BTW, how long are the ceiling joists. IOW, what is the distance that they are spanning?

Regarding getting a long beam into your attic, would it be feasible to cut a hole in your gable end wall that you can patch later?

HRG


----------



## oh'mike (Sep 18, 2009)

I had to do exactly what you are planning---the old trusses in that house were designed wrong and sagged---

I lifted the cieling using a jack wall---added the beam and hung the ceiling joists using wood( much like your picture)

We did remove all of the drywall on that one--making it easier to get our beam into the attic.


----------



## gregzoll (Dec 25, 2006)

mae-ling said:


> The crack is probably where the drywall was patched in where the old wall used to be. There would have been no drywall there most likely (although some did drywall the ceilings first then build interior walls it is not very common at all).
> This does not necessarily indicate a sagging ceiling, just a poor patch job.
> You could redrywall over the ceiling making sure to span this area with your new sheets and not have a joint in that area.


I have seen cracks in the tape on ceilings that have not had a wall removed. Usually it is caused by the nails starting to pull away from the wood, because of the house natural movements.


----------



## carpdad (Oct 11, 2010)

Use a string to go over everything again. Don't put the string on the existing lumber. Put 2x4 blocks (on flat) on the ends of the suspected sag/lift and make the string tight. Measure the middle section and see how different it is from the measurement of the 2x4. 
I'm not sure how you can tell 1/16 from a textured ceiling. You can't even put a level on it. BTW, is your floor level, anything in the back ground that makes you think the ceiling is sagging? Joint compound thicknesses? Wood building seldom has absolute level surface, even by a cheap level.

Triple beam is 3 layers of solid lumber. Mid layer in 2 pieces will make that beam double beam. You can not make a beam out of pieces of lumber. As far as I am concerned, a beam like that should be supported all the way to a foundation, no unseen space between the load points and the foundation.


----------



## sixeightten (Feb 10, 2009)

Just because you have a crack in the drywall/plaster does not mean you have a sag.


----------



## Aggie67 (Dec 20, 2008)

Are we sure this isn't a case of truss uplift? The reason I ask is because your bottom chord member is buried in insulation, and your top chords are exposed to whatever temperature and humidity extremes there are in your area. If it's truss uplift, then throughout the year the ceiling assembly would act like an ever-so slight, slow motion, vibrating drum head due to the different temp/humidity conditions in your top and bottom chords. The result would be cracks in your ceiling drywall joints.


----------



## mae-ling (Dec 9, 2011)

From everything the OP has said I really question if a beam is needed. 
Les then 1/16th sag (not sure how he measured it) and the crack right where a patch may have been made when a wall was removed.


----------



## gregzoll (Dec 25, 2006)

mae-ling my house has about a 3/4" tilt to one side, because the downspouts were not extended far enough on that side.
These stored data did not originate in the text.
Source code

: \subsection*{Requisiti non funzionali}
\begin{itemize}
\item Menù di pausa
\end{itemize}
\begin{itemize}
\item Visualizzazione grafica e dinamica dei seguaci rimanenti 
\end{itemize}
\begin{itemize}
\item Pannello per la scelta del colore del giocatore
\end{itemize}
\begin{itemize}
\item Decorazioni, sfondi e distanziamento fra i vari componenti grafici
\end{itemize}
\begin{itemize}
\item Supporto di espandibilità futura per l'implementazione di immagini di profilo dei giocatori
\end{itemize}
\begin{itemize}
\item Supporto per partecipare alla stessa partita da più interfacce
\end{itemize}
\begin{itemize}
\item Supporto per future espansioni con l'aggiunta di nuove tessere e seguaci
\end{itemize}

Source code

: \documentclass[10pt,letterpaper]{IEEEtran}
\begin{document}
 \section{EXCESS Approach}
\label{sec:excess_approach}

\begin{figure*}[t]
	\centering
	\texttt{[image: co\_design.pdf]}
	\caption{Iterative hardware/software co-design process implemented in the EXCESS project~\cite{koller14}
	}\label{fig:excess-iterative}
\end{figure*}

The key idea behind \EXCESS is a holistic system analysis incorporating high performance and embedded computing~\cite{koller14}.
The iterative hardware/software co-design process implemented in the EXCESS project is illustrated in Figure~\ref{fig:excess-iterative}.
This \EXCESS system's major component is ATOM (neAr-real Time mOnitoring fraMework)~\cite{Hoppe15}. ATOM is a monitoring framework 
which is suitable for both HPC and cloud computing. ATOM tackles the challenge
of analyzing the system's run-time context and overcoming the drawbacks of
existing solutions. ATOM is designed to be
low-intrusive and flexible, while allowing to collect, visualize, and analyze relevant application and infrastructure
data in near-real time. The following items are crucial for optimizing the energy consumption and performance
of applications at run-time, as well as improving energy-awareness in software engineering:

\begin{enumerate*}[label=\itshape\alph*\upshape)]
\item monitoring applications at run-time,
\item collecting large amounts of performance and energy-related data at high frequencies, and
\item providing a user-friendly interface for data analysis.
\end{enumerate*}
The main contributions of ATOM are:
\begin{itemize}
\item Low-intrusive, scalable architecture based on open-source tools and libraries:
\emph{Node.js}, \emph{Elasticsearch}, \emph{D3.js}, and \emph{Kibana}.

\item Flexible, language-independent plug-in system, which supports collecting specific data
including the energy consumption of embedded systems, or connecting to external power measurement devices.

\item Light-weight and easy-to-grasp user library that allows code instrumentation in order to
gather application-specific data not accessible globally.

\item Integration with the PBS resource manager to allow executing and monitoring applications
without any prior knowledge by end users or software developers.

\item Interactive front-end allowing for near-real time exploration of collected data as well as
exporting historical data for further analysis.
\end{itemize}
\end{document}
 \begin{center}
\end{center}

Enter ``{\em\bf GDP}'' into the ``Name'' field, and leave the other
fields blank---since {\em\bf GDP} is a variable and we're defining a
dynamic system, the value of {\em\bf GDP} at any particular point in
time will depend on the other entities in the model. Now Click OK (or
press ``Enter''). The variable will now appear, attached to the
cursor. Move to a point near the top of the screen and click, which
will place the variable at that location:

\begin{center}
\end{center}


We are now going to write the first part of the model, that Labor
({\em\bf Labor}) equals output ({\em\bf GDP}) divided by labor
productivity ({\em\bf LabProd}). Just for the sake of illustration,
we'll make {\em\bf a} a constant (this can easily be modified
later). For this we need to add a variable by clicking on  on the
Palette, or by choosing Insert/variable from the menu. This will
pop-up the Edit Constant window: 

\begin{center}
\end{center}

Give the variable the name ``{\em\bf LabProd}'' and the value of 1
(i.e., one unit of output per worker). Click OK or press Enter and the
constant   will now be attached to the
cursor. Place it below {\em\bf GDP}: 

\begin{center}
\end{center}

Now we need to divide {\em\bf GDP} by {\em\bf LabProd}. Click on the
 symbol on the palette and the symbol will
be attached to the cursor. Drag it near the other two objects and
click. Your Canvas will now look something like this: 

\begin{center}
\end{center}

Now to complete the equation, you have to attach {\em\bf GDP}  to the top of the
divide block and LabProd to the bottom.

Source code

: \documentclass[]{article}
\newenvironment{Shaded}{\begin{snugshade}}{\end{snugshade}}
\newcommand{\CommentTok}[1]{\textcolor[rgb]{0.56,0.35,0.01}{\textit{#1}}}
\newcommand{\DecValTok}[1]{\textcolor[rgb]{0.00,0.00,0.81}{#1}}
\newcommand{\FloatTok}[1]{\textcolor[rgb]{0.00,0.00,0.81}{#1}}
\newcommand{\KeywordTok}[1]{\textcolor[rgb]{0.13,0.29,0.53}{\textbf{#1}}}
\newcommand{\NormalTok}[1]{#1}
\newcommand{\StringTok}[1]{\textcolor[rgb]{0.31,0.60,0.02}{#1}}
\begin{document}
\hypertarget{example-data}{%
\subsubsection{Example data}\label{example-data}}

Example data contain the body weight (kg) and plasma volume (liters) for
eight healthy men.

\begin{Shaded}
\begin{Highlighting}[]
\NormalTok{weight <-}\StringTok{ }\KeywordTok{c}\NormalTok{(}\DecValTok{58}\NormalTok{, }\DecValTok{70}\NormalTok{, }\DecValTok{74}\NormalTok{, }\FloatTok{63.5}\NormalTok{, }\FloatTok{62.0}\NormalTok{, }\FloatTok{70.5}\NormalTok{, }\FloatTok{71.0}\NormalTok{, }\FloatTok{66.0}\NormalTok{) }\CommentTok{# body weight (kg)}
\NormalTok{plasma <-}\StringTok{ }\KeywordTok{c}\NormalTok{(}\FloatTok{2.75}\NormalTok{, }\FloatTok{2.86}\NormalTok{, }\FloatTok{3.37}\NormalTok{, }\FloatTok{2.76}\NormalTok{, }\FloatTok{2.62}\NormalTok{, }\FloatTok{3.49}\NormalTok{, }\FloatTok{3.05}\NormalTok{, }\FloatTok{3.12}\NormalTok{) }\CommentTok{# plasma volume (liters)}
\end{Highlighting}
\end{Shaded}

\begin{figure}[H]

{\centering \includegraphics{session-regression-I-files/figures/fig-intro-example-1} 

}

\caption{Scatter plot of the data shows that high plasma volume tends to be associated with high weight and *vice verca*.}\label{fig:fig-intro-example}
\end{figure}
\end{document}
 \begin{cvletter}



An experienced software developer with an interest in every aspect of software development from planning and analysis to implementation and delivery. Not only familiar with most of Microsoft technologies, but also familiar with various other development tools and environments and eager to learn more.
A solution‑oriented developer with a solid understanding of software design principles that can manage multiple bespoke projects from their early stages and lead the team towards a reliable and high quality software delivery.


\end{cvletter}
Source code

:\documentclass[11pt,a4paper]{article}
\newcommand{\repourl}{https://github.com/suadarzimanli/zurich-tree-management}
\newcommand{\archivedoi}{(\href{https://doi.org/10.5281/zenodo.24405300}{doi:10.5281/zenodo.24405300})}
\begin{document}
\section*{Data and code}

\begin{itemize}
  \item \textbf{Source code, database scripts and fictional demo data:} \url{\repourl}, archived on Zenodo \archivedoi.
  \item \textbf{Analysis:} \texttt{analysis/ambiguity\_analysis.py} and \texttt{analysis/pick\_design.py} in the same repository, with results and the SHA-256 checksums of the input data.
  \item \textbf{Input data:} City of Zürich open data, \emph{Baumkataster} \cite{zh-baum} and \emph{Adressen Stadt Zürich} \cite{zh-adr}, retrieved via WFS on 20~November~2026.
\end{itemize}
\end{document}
Over the past 13 years, there has been no change in the house moving.

I would not be surprised if this was just common house movement. Especially in that they took out a wall after the house had pretty much moved in wood shrinkage.

Pulling that wall out, caused further movement of the trusses, because they were previously tied to the wall for such a long period.


----------



## bluerayz (May 7, 2015)

Hey guys. I totally disappeared on you but thanx for all the input,
In interest of paying forward your help, i'll tell you what we did for the next guy who comes along and reads this.
Measured the "sag" in the ceiling again, with a level and found some big humps in the ceiling. There were 2 spots that were 3/4 of a inch lower than the rest of the line in the ceiling, where the wall used to be. Which is not terrible, but it bugged me, so we decided to put a beam in. 
Lifted up the siding and cut a small slot in the shiplap to fit 2x12's through. Built a 3 ply beam in the attic, put it in place and uses some conveniently shaped Simpson brackets, that i found at the local hardware store, to connect the ceiling joists to the beam. Made some blocking at both ends to prevent the beam from falling over (its never falling over unless theres a major earthquake. In which case the whole house is probably coming down anyway). We also filled the walls on the top floor and bottom floor with 2x4's and 2x6's to transfer the weight of the beam straight down to the foundation. Oh and we jacked up on the few spots that were low in the ceiling before we did all this.

So long story short, i overkilled the hell out of this project. But i'll sleep a lot better knowing that its overbuilt as opposed to being sufficient. Total cost was about $300 and took about 8 hours start to finish.


----------



## Aggie67 (Dec 20, 2008)

Glad you're happy. If you still get drywall seam cracks, it's truss uplift.


----------